J’ai considéré qu’il était possible, et même souhaitable, d’envisager un point de vue différent en intégrant notamment un élément qui semble avoir disparu des préoccupations des photographes urbains, à savoir l’élément humain. Il pouvait certes exister ici et là comme “élément“ du décor, mais jamais comme point référentiel d’un projet —à l’exception du travail de  Xu Yong sur les habitants des hutongs de Pékin, ou celui de Hu Yang qui a photographié plusieurs centaines de personnes chez elles à Shanghai…

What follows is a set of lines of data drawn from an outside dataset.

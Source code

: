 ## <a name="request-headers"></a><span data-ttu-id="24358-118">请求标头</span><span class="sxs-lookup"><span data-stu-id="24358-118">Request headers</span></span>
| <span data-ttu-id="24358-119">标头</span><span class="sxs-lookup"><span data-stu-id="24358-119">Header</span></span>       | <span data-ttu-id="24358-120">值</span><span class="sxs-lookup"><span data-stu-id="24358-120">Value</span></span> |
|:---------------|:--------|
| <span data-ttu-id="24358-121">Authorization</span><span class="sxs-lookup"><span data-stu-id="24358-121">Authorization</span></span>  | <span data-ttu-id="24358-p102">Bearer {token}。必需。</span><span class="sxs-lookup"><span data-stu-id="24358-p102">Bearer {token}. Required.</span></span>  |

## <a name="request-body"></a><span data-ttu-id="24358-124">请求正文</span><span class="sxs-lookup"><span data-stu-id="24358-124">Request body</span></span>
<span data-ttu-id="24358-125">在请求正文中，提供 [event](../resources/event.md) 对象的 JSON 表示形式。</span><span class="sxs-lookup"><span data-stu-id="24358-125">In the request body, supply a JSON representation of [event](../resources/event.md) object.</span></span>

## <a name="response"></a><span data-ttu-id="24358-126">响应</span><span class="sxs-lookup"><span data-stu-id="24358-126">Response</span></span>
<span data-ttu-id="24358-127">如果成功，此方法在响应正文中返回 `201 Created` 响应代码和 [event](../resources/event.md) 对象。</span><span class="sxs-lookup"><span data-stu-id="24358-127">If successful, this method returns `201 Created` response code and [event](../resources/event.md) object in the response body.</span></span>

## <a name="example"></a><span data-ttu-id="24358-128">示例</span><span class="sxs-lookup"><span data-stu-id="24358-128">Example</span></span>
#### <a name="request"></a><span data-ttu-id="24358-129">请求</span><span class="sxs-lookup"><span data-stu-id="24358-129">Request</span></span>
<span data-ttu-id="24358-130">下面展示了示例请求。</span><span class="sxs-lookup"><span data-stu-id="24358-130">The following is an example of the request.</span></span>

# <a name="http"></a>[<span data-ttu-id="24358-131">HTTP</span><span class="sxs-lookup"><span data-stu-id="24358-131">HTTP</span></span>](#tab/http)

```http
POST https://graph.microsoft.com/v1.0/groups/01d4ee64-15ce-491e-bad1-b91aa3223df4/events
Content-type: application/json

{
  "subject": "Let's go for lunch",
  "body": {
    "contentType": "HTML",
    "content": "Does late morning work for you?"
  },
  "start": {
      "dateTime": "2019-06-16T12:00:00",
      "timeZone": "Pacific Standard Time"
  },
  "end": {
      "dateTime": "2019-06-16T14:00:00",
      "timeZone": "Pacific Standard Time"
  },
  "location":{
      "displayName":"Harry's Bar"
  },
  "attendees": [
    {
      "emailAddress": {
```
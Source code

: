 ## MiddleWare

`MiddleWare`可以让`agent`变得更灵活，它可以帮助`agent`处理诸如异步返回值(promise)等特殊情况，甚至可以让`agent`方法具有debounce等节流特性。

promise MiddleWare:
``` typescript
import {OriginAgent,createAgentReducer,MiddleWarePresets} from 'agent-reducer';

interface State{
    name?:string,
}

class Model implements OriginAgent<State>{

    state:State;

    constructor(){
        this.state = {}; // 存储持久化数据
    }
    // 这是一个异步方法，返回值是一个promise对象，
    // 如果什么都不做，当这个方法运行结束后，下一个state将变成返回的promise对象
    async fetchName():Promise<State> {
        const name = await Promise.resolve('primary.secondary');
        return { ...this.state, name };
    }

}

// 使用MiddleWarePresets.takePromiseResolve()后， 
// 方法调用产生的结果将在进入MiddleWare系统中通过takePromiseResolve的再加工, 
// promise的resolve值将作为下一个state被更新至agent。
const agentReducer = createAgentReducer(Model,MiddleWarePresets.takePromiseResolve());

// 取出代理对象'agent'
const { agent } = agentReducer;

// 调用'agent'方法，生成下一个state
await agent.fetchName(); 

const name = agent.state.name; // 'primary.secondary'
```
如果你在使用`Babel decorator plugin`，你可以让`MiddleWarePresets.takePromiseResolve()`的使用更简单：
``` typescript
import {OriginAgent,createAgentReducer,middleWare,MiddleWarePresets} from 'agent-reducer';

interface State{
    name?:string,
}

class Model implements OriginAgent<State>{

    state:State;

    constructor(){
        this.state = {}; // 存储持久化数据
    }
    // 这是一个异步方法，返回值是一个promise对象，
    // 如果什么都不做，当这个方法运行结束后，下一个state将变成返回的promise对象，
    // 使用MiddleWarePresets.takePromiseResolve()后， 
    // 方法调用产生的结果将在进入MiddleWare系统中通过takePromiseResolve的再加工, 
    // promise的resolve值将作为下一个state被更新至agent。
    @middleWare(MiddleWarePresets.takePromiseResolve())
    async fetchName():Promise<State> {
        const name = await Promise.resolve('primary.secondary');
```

À l’occasion de mes différents séjours à Shanghai, j’ai donc décidé d’entreprendre un travail autour de la problématique suivante : plutôt que d’arpenter la ville en quête d’espaces probants et spectaculaires —ce qui, somme toute, n’est pas très difficile à trouver—, j’ai choisi de m’intéresser à la ville, telle qu’elle était vue et vécue au quotidien par ses habitants. Pour cela, il me fallait partir justement des habitants : rencontrer des gens, faire leur portrait et photographier leur paysage intime et quotidien (chez eux, depuis chez eux ou dans leur environnement immédiat).

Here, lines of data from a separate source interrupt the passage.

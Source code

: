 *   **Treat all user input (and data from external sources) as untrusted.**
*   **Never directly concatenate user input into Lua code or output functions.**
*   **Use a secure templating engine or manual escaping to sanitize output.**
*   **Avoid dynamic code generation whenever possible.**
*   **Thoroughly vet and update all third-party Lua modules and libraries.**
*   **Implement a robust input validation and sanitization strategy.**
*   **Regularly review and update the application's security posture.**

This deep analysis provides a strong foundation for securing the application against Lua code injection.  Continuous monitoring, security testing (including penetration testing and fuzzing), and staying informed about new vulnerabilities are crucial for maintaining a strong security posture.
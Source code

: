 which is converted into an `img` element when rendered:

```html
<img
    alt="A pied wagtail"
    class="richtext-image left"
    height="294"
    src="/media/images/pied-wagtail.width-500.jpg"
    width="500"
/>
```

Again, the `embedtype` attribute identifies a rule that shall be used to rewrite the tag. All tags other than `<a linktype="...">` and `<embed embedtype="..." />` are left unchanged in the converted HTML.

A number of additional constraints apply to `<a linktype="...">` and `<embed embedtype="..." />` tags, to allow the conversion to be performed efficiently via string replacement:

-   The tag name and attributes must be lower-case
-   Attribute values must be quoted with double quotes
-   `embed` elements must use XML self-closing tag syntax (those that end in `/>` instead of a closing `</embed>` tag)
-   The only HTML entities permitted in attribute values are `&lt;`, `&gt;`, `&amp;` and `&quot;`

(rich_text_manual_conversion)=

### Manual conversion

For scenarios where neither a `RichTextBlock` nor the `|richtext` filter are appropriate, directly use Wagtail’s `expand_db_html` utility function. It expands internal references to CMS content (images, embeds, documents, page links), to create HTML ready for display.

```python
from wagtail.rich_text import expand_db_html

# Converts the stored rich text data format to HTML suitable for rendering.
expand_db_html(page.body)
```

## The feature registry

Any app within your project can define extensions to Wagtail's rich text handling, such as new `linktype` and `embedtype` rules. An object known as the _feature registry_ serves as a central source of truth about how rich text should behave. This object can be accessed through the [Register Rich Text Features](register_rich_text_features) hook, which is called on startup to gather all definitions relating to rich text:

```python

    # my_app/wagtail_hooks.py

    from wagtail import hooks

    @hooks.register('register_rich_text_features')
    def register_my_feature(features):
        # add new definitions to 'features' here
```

J’ai privilégié des portraits de jeunes femmes, parce qu’elles représentent un subtil équilibre de fragilité et de force dans ce monde dur et âpre qui est celui de la Chine contemporaine. J’ai choisi aussi de rechercher une grande variété de situations : diversité sociale, diversité des métiers ; jeunes femmes d’origine shanghaienne, et d’autres, plus nombreuses, venant de toutes les provinces, attirées par Shanghai comme on l’est par la Grande Ville. L’œkoumène de chacune rend compte de leur situation personnelle ; même s’il y a parfois des surprises, telle cette petite paysanne, juste débarquée de sa province, et hébergée dans la belle résidence de sa cousine. Individuellement et collectivement, toutes ces jeunes femmes parlent toutes de la Chine d’aujourd’hui telle qu’elle se construit avec ses espoirs et ses dangers.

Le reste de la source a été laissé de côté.